Prepared by Niccolò Battistini, Alina Bobasu and Johannes Gareis

Published as part of theECB Economic Bulletin, Issue 3/2022.

This box reviews the dynamics of household savings as derived from deposit flows across the wealth distribution from the onset of the coronavirus (COVID-19) pandemic in March 2020 to the surge in inflation that started mid-2021. Deposit flows are used as a proxy for household savings since they are a primary means of savings for households.[1] Deposit flows account for around half of the changes in households’ liquid assets and, in particular, help poorer households to smooth consumption in the face of economic shocks.[2] Mandatory and voluntary restrictions on mobility together with policy support measures produced a unique combination of declines in contact-intensive consumption on the one side and income resilience on the other.
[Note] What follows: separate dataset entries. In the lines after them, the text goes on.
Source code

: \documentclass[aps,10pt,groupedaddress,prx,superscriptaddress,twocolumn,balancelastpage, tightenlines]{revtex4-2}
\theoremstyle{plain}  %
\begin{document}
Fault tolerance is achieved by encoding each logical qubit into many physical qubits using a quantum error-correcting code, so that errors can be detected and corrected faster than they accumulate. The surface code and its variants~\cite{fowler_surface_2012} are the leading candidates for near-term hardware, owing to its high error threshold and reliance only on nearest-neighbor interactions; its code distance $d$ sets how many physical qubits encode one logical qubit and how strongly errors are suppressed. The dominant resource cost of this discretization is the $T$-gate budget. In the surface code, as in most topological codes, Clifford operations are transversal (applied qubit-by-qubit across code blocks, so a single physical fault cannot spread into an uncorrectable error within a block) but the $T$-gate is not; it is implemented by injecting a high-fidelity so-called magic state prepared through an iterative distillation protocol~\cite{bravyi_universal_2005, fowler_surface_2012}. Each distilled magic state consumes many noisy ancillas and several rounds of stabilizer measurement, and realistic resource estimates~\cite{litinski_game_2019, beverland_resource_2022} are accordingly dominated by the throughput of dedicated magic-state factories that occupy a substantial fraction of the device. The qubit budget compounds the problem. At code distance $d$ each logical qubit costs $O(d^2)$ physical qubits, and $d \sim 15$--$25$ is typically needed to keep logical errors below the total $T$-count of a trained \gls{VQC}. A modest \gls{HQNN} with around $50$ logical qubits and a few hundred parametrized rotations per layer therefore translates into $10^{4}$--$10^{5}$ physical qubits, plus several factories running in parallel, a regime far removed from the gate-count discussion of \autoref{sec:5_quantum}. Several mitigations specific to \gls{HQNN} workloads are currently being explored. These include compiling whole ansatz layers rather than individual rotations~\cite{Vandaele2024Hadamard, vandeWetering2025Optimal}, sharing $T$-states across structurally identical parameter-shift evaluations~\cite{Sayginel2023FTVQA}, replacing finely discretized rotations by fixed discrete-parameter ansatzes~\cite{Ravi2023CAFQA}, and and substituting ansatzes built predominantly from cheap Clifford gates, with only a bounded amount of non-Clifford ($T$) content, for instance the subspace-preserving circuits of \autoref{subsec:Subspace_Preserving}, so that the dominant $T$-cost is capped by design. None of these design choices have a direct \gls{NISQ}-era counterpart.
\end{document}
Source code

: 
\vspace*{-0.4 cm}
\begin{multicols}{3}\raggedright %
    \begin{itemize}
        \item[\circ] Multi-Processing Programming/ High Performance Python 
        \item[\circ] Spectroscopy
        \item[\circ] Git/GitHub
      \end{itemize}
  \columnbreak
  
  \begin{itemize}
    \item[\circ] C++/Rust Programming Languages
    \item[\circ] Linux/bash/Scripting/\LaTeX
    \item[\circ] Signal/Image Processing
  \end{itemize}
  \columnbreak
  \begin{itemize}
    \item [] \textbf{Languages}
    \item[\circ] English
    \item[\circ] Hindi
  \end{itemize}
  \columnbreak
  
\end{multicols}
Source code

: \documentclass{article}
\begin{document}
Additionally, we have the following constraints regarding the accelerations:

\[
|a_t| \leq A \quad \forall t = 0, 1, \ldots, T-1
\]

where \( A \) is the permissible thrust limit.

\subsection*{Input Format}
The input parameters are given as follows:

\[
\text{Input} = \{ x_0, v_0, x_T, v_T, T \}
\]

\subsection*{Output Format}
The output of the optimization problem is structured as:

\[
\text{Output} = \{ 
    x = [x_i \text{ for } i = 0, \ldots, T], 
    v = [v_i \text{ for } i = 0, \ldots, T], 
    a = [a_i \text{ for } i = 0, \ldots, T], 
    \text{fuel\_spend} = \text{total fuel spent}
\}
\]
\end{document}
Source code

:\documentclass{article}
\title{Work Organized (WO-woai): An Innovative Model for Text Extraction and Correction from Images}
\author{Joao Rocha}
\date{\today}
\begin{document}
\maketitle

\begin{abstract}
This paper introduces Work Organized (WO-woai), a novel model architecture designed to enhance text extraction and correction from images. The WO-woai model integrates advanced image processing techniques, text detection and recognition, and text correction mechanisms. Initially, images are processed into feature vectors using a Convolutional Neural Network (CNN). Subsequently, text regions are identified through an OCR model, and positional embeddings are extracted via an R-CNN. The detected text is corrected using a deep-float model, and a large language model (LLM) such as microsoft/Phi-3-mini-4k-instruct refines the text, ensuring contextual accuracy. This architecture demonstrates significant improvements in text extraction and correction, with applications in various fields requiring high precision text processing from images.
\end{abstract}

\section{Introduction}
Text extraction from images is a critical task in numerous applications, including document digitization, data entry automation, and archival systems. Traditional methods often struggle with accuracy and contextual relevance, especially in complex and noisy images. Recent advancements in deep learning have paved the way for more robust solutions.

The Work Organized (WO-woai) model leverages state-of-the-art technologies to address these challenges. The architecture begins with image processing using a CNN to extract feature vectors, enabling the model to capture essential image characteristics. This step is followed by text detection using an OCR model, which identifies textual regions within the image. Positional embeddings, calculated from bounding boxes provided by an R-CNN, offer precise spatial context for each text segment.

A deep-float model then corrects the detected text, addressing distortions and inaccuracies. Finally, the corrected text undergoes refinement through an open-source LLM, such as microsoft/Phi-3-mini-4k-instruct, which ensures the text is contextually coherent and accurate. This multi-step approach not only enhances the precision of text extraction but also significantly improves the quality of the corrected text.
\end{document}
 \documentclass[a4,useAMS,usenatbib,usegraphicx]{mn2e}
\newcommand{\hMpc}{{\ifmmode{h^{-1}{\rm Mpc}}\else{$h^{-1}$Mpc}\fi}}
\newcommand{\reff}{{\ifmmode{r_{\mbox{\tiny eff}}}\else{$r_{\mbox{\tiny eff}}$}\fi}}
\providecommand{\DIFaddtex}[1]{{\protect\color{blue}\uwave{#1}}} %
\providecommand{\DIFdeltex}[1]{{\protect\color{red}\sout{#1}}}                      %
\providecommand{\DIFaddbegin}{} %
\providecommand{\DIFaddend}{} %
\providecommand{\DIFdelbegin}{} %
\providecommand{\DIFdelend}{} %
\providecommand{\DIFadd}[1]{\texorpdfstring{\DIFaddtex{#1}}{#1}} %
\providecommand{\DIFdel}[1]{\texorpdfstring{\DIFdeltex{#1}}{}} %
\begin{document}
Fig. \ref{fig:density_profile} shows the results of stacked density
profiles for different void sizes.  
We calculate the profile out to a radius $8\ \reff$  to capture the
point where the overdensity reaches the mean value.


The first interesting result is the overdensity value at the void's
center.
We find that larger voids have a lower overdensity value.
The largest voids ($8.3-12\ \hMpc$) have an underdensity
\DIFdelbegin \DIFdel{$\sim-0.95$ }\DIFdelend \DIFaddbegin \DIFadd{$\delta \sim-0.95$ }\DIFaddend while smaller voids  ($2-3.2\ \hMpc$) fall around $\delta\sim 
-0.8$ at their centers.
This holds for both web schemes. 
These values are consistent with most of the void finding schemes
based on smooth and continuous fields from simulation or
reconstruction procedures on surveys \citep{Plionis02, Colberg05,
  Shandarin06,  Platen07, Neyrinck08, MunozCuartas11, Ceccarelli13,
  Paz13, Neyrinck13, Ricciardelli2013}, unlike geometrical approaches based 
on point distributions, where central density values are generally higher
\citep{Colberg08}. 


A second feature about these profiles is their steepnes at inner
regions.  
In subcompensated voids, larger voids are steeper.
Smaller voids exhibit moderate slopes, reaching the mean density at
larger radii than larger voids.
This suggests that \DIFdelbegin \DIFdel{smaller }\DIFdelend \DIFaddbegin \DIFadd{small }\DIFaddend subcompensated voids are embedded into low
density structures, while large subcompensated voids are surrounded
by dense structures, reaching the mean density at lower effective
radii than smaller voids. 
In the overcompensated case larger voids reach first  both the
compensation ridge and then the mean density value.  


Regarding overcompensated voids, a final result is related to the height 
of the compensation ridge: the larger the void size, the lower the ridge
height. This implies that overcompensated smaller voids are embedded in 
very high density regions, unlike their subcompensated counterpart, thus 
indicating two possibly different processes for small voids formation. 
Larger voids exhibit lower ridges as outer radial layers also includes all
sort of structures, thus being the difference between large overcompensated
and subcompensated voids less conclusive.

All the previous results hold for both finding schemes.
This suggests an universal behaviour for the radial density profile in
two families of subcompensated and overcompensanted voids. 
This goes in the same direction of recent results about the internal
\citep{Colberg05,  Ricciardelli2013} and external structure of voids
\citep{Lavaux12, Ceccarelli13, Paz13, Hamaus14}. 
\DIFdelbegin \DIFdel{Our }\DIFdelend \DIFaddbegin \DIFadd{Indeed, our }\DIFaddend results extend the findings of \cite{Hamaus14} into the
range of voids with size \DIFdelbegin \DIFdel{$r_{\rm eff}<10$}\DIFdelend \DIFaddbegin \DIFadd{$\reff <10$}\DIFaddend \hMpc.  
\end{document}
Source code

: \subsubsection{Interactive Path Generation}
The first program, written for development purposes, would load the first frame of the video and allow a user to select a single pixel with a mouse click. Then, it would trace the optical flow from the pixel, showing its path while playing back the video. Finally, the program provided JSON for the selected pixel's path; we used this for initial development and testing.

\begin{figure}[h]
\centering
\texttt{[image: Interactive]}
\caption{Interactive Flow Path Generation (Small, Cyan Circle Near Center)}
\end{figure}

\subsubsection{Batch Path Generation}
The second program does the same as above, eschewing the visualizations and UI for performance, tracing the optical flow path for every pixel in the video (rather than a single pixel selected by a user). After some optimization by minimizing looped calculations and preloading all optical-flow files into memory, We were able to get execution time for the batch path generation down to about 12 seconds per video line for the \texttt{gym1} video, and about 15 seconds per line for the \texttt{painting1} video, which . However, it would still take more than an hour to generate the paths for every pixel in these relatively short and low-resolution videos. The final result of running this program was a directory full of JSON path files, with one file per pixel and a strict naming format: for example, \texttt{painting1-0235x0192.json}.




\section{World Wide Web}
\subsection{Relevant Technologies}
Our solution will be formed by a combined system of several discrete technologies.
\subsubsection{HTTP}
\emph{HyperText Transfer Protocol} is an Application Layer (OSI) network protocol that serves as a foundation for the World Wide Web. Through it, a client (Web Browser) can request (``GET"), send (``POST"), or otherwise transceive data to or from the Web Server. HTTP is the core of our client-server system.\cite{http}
This led in turn to a large increase in deposit flows in the early phases of the COVID-19 pandemic. There has since been a slowdown in the accumulation of deposits owing to the recent surge in inflation, a recovery in demand and considerable supply bottlenecks.[3] These developments in deposit dynamics were unevenly distributed across household groups.[4] This box explores the drivers of euro area household deposit flows across the wealth distribution, where the distributional dimension has greater relevance given the potential macroeconomic implications of economic inequality.[5] The analysis focuses on the period from the onset of the COVID-19 pandemic in the first quarter of 2020 to the surge in inflation starting in the second quarter of 2021. The data used for this purpose are from the novel Distributional Wealth Accounts (DWA) for the euro area between the first quarter of 2009 and the third quarter of 2021.[6]

Inequality in household deposits has risen since the global financial crisis, although there have been signs of stabilisation in recent years. The upward trend in deposit inequality – as measured by the Gini coefficient and the top 10% share of the wealth distribution – steepened between 2011 and 2015, broadly in line with total wealth inequality. Over this period, households in the top decile of the wealth distribution increased their deposits by around €600 billion, while deposits by households in the bottom half decreased by approximately €50 billion. Inequality nevertheless moderated in the course of the subsequent economic recovery (Chart A). After the onset of the pandemic the different inequality measures picked up slightly, while they declined somewhat in the second and third quarters of 2021.[7] However, substantial disparities persist. In the third quarter of 2021 the top 10% of the wealth distribution held around 45% of total deposits, while the bottom 50% held only 17% of total deposits.

Chart A

Inequality in household deposits in the euro area

(left-hand scale: index; right-hand scale: percentages)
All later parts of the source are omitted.